Texas Instruments Compact Computer 40

Type Home computer
Release date March 1983 (1983-03)
CPU TMS70C20 @ 2.5 MHz
Memory 6 KB

The Texas Instruments Compact Computer 40 or CC-40 is a battery-operated portable computer that was manufactured and released by Texas Instruments in March 1983. Priced at US$249, it weighs 600 grams (22 ounces) and can be powered by four AA batteries or an AC adapter. It was intended as a portable business computer, and uses TI's TMS70C20 CPU, an 8-bit microprocessor that ran at 2.5 MHz.

The CC-40 has 6 kilobytes of on board Random Access Memory (expandable to 18 KB), 34 KB of Read Only Memory, and a 31-character LCD display. It is capable of operating for 200 hours off one set of batteries, and memory is not erased by powering the unit off, so an unpowered unit can retain data for several months.

A digital "wafertape" unit (a licensed version of the Exatron Stringy Floppy)[1] depicted on the computer's box was only released as a prototype, reportedly because it proved too unreliable. No disk or tape drive was released with the unit. The inability to store data permanently hurt the CC-40's sales. The CC-40 does have a single Hexbus port for connecting peripherals. The following Hexbus peripherals were developed: 80 column printer, printer/plotter, RS232, Modem, Wafertape (unreleased), Video Interface (unreleased), 5.25 Floppy Disk Drive (unreleased). Expansion was to be through a Hexbus interface, arguably prototypical to USB, providing Hot swapping plug-and-play functionality. The HexBus interface was also available for the TI-99/4A and was built into the prototype-only TI-99/2 and TI-99/8.

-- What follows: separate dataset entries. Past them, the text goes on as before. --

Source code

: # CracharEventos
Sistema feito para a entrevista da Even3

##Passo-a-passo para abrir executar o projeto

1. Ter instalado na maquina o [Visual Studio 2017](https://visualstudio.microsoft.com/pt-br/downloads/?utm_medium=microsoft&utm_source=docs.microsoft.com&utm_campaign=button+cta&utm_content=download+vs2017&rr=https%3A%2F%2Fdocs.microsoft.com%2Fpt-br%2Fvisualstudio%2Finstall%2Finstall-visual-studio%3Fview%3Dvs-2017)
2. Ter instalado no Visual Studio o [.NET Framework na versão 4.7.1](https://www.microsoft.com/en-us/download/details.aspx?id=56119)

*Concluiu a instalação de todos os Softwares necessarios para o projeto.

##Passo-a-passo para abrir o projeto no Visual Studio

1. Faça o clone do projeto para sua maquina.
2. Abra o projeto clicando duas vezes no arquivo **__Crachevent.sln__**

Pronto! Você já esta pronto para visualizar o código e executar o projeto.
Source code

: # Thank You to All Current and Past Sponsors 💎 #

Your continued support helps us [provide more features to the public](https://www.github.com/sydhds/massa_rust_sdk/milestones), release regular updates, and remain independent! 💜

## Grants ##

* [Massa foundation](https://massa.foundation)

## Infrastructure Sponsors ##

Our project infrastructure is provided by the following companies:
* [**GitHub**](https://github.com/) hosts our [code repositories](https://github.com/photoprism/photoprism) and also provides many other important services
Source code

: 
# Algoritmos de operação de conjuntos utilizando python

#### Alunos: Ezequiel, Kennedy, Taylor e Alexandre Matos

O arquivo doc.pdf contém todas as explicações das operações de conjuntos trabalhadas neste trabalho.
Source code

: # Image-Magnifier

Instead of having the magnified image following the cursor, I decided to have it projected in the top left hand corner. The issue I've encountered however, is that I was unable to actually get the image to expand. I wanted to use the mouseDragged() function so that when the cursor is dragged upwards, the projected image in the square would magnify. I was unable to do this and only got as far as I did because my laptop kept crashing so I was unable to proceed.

An improved model, the CC-40 Plus, was in the final stages of development. The Plus featured a cassette port, but the project was canceled when Texas Instruments canceled the 99/4A and left the home computer field.

Type Home computer
Release date Never Released (Never Released)
CPU TMS75305 (TMS70C20 variant)
Memory 18 KB

Also in development was the Compact Computer 80 or CC-80. The CC-80 (80 Column Display) was to have four cartridge ports, more RAM and an 8x80 display with graphics capability. Work was 99% complete when TI left the market. However, some of the work completed on the CC-80 was later revived in the TI-74 BASICALC.

Software was only available on cartridge, or by typing simple programs into its built-in BASIC interpreter. The BASIC interpreter is similar but not identical to the TI-99/4A.

Reception

BYTE heavily criticized the CC-40; "there's no clock. No file system. Only one BASIC program at a time can reside in memory, and the user can only work with about 5200 bytes of that. And the keyboard is vile". It also noted the lack of any external storage because the TI wafertape drive was not available, and the complete lack of software. The review suggested that the computer should be considered a "dandy scientific calculator" since good programmable calculators cost about the same as the CC-40's $250 price, but that otherwise "virtually all of its competition vastly outstrips it in power and features", including the $99 TI 99/4A.[2]

References

  1. Halfhill, Tom R. (July 1983). "Exatron Stringy Floppy for VIC-20 and 64". Compute!'s Gazette. pp. 58–62. Retrieved 6 February 2016.
  2. Ramsey, David (September 1983). "Epson's HX-20 and Texas Instruments' CC-40". BYTE. p. 193. Retrieved 20 October 2013.